I'm experimenting with the semi-definite optimisation problem given as Program 5.2 in the paper "Optimizing Linear Counting QueriesUnder Differential Privacy", which is as follows:
Given: $\mathbf{W} \in \mathbb{R}^{n \times n}$
Minimize: $u_1 + u_2 + \ldots + u_n$
Subject to: For $i \in [n]$: $\mathbf{e}_i$ is the $n$-dimensional column vector whose $i$th entry is 1 and other entries are 0.

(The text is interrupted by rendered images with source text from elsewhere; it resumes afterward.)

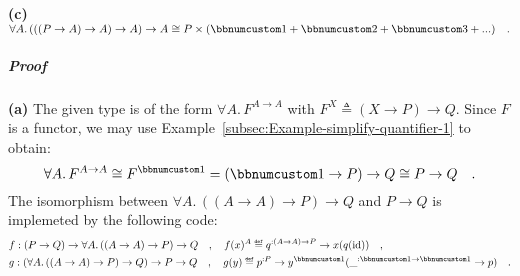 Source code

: \textbf{(c)} $\forall A.\,(((P\rightarrow A)\rightarrow A)\rightarrow A)\rightarrow A\cong P\times(\bbnum 1+\bbnum 2+\bbnum 3+...)\quad.$

\subparagraph{Proof}

\textbf{(a)} The given type is of the form $\forall A.\,F^{A\rightarrow A}$
with $F^{X}\triangleq(X\rightarrow P)\rightarrow Q$. Since $F$ is
a functor, we may use Example~\ref{subsec:Example-simplify-quantifier-1}
to obtain: 
\[
\forall A.\,F^{A\rightarrow A}\cong F^{\bbnum 1}=(\bbnum 1\rightarrow P)\rightarrow Q\cong P\rightarrow Q\quad.
\]
The isomorphism between $\forall A.\,((A\rightarrow A)\rightarrow P)\rightarrow Q$
and $P\rightarrow Q$ is implemeted by the following code:
\begin{align*}
 & f:(P\rightarrow Q)\rightarrow\forall A.\,((A\rightarrow A)\rightarrow P)\rightarrow Q\quad,\quad f(x)^{A}\triangleq q^{:(A\rightarrow A)\rightarrow P}\rightarrow x(q(\text{id}))\quad,\\
 & g:(\forall A.\,((A\rightarrow A)\rightarrow P)\rightarrow Q)\rightarrow P\rightarrow Q\quad,\quad g(y)\triangleq p^{:P}\rightarrow y^{\bbnum 1}(\_^{:\bbnum 1\rightarrow\bbnum 1}\rightarrow p)\quad.
\end{align*}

$\begin{bmatrix} \mathbf{X} & \mathbf{e}_i \\ \mathbf{e}_i^t & u_i \end{bmatrix} \succeq 0$;
$(\mathbf{W}^t \mathbf{X} \mathbf{W})_{ii} \leq 1$, $i \in [n]$
I would like to translate this into the standard form used in SDPLIB and the SDPA package, which is:
$\begin{eqnarray} \min & c^t x \\ & \sum_{i=1}^m x_i F_i - F_0 & = & X \\ & X & \succeq & 0 \end{eqnarray}$
Where the matrices $X, F_i$ are $n \times n$ and symmetric. Since $u_i, \mathbf{X}$ are the decision variables in the program, I assume that the first step is setting $x = (u_1, u_2, \ldots, u_n, vec(\mathbf{X}))$. From there, I can see how the first constraint(s) of the program can be combined into a block diagonal representation, e.g.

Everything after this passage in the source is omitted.